Data extract
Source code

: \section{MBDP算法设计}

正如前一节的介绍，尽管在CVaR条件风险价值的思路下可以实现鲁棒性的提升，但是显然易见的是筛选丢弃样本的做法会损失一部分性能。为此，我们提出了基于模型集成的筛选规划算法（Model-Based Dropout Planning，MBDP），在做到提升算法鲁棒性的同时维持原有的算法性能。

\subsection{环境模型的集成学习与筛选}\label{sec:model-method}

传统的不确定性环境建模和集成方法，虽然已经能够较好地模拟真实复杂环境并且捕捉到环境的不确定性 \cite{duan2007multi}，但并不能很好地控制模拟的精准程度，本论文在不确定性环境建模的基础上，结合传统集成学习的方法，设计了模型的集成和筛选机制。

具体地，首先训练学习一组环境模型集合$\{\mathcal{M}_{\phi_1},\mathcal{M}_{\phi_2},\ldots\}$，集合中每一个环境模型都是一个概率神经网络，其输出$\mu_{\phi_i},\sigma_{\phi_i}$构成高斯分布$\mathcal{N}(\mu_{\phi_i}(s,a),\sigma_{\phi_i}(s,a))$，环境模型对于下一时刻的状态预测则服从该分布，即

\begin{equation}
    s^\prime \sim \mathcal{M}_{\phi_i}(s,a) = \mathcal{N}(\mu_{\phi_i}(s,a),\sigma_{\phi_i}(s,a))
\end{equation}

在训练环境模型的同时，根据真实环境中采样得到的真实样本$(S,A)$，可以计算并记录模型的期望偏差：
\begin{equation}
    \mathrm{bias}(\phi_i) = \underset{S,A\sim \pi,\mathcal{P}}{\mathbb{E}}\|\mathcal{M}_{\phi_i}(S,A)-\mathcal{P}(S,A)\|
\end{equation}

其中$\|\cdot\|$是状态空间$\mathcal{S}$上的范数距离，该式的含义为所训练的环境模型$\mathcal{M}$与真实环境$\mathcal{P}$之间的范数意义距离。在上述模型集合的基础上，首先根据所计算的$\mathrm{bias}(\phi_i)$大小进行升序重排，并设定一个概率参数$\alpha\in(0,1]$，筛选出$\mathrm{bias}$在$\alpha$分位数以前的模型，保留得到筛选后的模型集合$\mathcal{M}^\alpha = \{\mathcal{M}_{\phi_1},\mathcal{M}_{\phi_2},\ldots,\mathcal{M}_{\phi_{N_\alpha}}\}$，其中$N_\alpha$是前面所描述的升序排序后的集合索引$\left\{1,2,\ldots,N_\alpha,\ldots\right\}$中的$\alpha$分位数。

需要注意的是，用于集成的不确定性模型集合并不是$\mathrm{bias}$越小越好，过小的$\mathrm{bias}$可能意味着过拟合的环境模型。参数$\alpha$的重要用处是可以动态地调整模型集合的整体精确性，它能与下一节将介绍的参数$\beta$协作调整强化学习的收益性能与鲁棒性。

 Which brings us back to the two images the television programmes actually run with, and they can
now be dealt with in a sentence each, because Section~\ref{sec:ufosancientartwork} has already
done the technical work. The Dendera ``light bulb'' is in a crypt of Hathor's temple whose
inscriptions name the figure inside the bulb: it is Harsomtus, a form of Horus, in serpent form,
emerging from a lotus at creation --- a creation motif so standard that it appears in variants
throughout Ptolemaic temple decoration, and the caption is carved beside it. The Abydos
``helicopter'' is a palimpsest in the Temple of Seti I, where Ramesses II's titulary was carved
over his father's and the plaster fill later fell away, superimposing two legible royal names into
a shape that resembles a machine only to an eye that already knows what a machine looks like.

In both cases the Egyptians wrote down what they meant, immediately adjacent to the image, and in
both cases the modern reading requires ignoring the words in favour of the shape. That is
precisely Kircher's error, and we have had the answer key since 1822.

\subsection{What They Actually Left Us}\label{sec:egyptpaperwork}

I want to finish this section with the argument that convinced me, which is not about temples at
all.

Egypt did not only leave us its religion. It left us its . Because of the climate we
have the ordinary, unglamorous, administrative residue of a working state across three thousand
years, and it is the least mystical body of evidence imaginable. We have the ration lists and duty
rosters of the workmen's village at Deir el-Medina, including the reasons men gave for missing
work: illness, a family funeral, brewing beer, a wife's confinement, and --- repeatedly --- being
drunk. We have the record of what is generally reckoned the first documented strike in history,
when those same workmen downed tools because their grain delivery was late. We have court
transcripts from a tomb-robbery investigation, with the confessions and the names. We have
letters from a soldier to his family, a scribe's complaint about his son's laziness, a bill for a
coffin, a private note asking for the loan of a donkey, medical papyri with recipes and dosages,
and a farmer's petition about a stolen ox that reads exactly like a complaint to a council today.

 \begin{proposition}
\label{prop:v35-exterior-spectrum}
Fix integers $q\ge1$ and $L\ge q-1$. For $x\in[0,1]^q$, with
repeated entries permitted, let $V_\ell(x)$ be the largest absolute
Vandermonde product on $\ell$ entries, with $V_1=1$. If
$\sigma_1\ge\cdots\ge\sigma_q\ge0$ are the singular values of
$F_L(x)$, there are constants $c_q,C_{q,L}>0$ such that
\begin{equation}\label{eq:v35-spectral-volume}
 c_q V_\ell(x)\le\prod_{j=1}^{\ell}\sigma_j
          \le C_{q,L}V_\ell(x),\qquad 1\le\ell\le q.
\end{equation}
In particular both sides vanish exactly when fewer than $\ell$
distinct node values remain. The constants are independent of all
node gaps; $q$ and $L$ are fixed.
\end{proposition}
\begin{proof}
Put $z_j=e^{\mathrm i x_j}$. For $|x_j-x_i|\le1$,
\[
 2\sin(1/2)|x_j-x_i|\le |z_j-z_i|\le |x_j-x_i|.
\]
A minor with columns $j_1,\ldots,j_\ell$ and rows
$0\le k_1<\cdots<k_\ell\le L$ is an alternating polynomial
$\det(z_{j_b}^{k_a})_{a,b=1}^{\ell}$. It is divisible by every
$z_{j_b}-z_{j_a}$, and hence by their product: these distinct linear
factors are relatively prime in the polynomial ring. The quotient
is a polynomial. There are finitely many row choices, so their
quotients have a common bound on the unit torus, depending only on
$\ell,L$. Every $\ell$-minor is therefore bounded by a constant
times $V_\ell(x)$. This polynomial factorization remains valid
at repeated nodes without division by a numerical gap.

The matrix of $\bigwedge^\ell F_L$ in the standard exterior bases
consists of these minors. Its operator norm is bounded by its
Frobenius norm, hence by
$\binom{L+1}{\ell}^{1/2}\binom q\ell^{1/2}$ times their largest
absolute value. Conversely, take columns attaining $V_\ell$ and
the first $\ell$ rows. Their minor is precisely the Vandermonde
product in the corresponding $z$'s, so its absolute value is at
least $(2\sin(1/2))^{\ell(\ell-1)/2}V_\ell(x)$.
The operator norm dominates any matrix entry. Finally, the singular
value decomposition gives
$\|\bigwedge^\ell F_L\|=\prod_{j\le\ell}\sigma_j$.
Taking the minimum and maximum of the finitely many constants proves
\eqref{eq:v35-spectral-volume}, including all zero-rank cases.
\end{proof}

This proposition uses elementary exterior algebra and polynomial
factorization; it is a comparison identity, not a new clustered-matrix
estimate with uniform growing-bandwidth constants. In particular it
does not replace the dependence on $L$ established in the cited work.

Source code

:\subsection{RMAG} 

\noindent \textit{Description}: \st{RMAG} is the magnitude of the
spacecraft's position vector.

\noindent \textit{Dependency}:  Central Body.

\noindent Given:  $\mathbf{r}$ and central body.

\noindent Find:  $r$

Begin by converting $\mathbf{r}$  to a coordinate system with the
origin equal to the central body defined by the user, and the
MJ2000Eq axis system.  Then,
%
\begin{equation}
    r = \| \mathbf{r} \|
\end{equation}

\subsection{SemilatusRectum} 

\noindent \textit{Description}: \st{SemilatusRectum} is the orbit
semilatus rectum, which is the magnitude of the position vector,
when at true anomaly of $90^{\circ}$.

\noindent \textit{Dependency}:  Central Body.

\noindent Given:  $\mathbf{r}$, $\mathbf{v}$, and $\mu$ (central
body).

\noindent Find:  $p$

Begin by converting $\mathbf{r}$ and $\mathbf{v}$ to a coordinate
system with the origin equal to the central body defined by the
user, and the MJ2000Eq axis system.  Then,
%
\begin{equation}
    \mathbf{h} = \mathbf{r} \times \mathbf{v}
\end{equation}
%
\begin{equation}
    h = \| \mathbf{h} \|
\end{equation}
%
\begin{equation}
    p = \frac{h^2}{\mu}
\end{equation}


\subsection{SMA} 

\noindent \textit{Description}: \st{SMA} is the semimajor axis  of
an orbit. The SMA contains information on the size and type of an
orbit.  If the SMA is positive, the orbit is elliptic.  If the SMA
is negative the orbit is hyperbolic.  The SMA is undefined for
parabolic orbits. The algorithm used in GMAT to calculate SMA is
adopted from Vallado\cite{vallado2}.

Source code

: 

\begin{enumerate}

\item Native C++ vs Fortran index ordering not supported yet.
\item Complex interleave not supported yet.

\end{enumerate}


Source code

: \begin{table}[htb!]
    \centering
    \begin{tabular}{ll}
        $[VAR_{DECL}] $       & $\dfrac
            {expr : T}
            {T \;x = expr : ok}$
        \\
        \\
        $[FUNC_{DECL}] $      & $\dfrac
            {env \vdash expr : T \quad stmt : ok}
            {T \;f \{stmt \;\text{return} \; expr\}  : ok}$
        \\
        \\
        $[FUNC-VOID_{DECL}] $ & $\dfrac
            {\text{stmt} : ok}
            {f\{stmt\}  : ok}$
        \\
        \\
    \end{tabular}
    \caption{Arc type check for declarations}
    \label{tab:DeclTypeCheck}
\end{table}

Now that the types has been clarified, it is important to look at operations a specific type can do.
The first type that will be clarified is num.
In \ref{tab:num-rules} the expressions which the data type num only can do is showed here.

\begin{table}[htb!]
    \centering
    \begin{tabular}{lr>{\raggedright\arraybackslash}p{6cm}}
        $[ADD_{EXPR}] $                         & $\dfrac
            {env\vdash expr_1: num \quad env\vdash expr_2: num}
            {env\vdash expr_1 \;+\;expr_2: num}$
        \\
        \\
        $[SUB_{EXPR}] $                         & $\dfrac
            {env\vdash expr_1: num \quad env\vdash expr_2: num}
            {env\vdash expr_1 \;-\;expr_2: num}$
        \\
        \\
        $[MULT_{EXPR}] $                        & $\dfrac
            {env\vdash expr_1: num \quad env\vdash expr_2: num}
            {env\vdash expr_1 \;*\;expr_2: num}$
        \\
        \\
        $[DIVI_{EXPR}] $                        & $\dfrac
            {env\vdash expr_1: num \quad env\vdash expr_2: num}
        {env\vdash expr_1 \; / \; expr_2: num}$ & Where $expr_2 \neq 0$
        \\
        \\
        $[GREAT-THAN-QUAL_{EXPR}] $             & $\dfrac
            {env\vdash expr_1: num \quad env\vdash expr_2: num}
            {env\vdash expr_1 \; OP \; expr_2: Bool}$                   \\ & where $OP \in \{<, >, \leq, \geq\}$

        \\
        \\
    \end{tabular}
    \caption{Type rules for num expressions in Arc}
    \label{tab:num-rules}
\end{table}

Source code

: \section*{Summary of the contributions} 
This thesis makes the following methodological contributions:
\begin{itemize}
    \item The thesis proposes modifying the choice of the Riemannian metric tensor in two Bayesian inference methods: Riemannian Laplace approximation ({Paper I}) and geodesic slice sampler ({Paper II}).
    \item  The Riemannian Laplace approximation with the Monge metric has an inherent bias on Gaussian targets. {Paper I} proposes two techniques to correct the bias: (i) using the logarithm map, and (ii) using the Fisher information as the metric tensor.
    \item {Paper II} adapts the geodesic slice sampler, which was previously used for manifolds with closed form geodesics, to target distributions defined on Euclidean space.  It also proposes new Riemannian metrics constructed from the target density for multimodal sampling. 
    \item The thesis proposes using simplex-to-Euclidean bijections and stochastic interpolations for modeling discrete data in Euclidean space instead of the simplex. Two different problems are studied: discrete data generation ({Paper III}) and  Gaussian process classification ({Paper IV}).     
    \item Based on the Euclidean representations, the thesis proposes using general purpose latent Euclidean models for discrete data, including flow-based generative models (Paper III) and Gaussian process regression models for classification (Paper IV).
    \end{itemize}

Task directions
Could you set down, exactly as written, the lines above between the one holding "This thesis makes" and the one holding "for multimodal sampling.", inclusive, and nothing more?

Answer area
This thesis makes the following methodological contributions:
\begin{itemize}
    \item The thesis proposes modifying the choice of the Riemannian metric tensor in two Bayesian inference methods: Riemannian Laplace approximation ({Paper I}) and geodesic slice sampler ({Paper II}).
    \item  The Riemannian Laplace approximation with the Monge metric has an inherent bias on Gaussian targets. {Paper I} proposes two techniques to correct the bias: (i) using the logarithm map, and (ii) using the Fisher information as the metric tensor.
    \item {Paper II} adapts the geodesic slice sampler, which was previously used for manifolds with closed form geodesics, to target distributions defined on Euclidean space.  It also proposes new Riemannian metrics constructed from the target density for multimodal sampling. 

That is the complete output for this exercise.